Paul Rosenberg, Eminem’s longtime boss, made fun of J. Cole before he became the big star he is now.
Cole just started a new podcast series called “Inevitable.” It includes talks with his manager Ibrahim Hamad and director Scott Lazer.
This past episode, Ib and Cole talked about the big talks they started having in the late 2000s. Cole saw that even though most things weren’t going as planned, they were signs that he had finally gotten momentum.
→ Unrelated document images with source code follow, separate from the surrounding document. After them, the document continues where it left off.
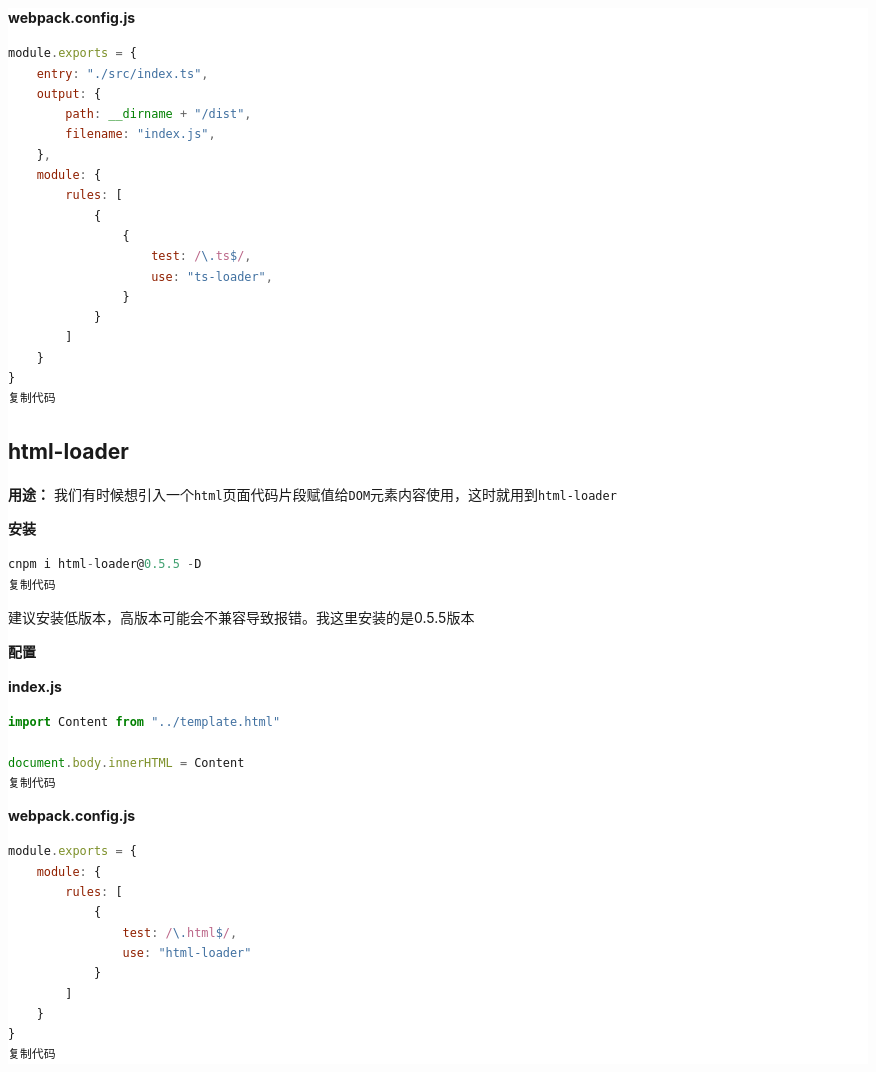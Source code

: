 **webpack.config.js**

```javascript
module.exports = {
    entry: "./src/index.ts",
    output: {
        path: __dirname + "/dist",
        filename: "index.js",
    },
    module: {
        rules: [
            {
                {
                	test: /\.ts$/,
                	use: "ts-loader",
            	}
            }
        ]
    }
}
复制代码
```

## html-loader

**用途：** 我们有时候想引入一个`html`页面代码片段赋值给`DOM`元素内容使用，这时就用到`html-loader`

**安装**

```javascript
cnpm i html-loader@0.5.5 -D
复制代码
```

建议安装低版本，高版本可能会不兼容导致报错。我这里安装的是0.5.5版本

**配置**

**index.js**

```javascript
import Content from "../template.html"

document.body.innerHTML = Content
复制代码
```

**webpack.config.js**

```javascript
module.exports = {
    module: {
        rules: [
            {
                test: /\.html$/,
                use: "html-loader"
            }
        ]
    }
}
复制代码
```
After the meeting with G-Unit, Cole said, “we got meetings with two people: Chris Lighty and Paul Rosenberg, who is Eminem’s manager for life and runs Shady Records.” He thinks Sha [Money XL] had something to do with this. “It was like meeting Mark Pitts at 50’s house: ‘Now we’re talking,'” she said. A year ago, I was waiting outside on some Hail Mary crap for JAY-Z. Now, people are calling me and saying, “They want to come see us, they want us to pull up and play music.”
“I remember at the Paul Rosenberg meeting—I was there—it felt like he was doing someone a favor,” Ib said.
Cole answered, “Chris Lighty’s energy was more like, ‘Hey, I’m just going to play a game with you guys.'” I heard about you young n-ggas, boom boom boom. And Paul Rosenberg really thought he wasn’t interested and didn’t care. It felt like a gift in this case. There was no feeling in that meeting; he didn’t see or understand it. That’s fine, he didn’t play us at all.
“When we walked into the meeting, it was almost like, ‘I have a meeting I need to get through quickly.'” “Let’s do this.”” Ib talked about.
Cole said, “But again, I didn’t give a fuck because it was momentum.” “The fact that I was with Eminem’s fucking manager and still got ahold of him showed me that I was on his fucking radar.’ That was more proof that I should keep doing what I’m doing.”
Here is where you can listen to the whole shows.
J. Cole would later sign with Jay-Z’s Roc Nation label and become the famous artist he is now; even Eminem likes him.
On Em’s “Doomsday Pt. 2,” which came out earlier this year on the Lyrical Lemonade compilation record All Is Yellow, the Detroit rapper shouts out Cole World and Cole Bennett, the founder of Lyrical Lemonade.
He raps, “And that’s why I’m back with Cole Bennett/ And I been at the level J. Cole been at.”It made Ib very happy, and he wrote on X, “That’s fire.”
Last year, J. Cole made a small dig at Eminem on the song “Fire Squad,” calling him a “white Elvis” who “stole the sound” of a Black genre. This nod is important because of that.
Cole joked at the end of the song that he was just playing and that “all good jokes contain true shit.”